▶ SOURCE DATA:
++++
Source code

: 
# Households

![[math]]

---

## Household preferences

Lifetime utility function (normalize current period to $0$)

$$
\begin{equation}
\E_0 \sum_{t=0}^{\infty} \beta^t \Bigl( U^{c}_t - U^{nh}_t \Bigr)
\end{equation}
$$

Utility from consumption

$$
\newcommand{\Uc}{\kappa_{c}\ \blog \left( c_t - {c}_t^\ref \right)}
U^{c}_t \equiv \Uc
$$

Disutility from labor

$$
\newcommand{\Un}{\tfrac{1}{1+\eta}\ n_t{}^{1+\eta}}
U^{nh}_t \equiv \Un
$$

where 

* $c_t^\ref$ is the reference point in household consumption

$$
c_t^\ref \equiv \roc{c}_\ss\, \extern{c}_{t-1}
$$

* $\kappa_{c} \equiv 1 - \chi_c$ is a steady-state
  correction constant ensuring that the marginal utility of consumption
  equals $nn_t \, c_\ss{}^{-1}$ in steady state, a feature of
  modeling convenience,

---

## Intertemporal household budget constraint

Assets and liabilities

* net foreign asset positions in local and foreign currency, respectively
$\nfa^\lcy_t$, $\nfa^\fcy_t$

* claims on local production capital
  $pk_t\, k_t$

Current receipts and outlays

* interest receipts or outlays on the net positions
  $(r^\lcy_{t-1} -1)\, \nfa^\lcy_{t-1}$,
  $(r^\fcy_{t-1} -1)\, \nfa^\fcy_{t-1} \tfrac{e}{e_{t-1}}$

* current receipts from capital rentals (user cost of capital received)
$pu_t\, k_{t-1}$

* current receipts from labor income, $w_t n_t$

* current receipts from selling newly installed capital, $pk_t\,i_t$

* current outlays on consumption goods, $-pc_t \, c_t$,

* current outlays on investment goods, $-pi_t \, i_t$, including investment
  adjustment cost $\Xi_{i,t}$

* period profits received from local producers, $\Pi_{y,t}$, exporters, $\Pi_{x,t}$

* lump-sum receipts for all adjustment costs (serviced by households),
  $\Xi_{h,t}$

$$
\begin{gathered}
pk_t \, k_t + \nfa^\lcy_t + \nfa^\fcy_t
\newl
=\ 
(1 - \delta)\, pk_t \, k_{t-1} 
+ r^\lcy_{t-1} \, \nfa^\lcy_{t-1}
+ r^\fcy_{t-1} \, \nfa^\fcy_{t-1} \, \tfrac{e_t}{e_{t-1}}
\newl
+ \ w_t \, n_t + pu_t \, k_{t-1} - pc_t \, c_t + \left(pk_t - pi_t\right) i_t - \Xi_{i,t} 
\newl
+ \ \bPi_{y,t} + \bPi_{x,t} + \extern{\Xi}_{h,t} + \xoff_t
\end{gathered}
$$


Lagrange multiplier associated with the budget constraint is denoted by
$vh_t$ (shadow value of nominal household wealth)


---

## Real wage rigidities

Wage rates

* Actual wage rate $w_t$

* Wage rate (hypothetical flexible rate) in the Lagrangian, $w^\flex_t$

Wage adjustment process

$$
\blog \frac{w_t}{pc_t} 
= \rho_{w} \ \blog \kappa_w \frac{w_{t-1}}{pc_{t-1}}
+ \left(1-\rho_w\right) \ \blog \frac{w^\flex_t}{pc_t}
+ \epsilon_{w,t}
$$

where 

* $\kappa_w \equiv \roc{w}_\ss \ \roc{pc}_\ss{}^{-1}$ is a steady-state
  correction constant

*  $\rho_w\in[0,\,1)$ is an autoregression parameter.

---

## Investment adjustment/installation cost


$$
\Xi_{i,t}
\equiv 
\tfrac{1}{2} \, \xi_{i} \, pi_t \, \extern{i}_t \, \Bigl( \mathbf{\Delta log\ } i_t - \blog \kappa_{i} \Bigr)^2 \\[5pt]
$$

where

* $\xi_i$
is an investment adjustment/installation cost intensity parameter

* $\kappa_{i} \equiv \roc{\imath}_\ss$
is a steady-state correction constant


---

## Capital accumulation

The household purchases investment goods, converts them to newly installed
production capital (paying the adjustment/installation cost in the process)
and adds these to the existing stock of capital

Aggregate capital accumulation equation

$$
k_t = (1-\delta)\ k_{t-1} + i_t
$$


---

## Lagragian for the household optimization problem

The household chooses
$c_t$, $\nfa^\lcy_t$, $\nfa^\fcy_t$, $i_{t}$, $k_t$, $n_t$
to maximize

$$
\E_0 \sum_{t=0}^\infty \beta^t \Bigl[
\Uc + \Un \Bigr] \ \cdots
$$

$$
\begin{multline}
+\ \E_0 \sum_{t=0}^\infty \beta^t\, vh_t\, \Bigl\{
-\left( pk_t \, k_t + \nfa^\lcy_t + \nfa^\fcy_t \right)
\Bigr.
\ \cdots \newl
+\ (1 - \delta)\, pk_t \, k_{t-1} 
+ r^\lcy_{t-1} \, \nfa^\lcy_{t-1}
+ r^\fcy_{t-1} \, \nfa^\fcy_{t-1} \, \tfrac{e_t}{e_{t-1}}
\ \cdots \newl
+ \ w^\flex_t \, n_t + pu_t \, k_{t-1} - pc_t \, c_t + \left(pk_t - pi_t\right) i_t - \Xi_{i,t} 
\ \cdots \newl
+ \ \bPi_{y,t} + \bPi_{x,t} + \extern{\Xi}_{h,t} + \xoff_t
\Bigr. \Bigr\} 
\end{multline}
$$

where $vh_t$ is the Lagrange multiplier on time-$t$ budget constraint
++++
All lines of the listing that contain the word "receipts" should be copied out.

Current receipts and outlays
* interest receipts or outlays on the net positions
* current receipts from capital rentals (user cost of capital received)
* current receipts from labor income, $w_t n_t$
* current receipts from selling newly installed capital, $pk_t\,i_t$
* lump-sum receipts for all adjustment costs (serviced by households),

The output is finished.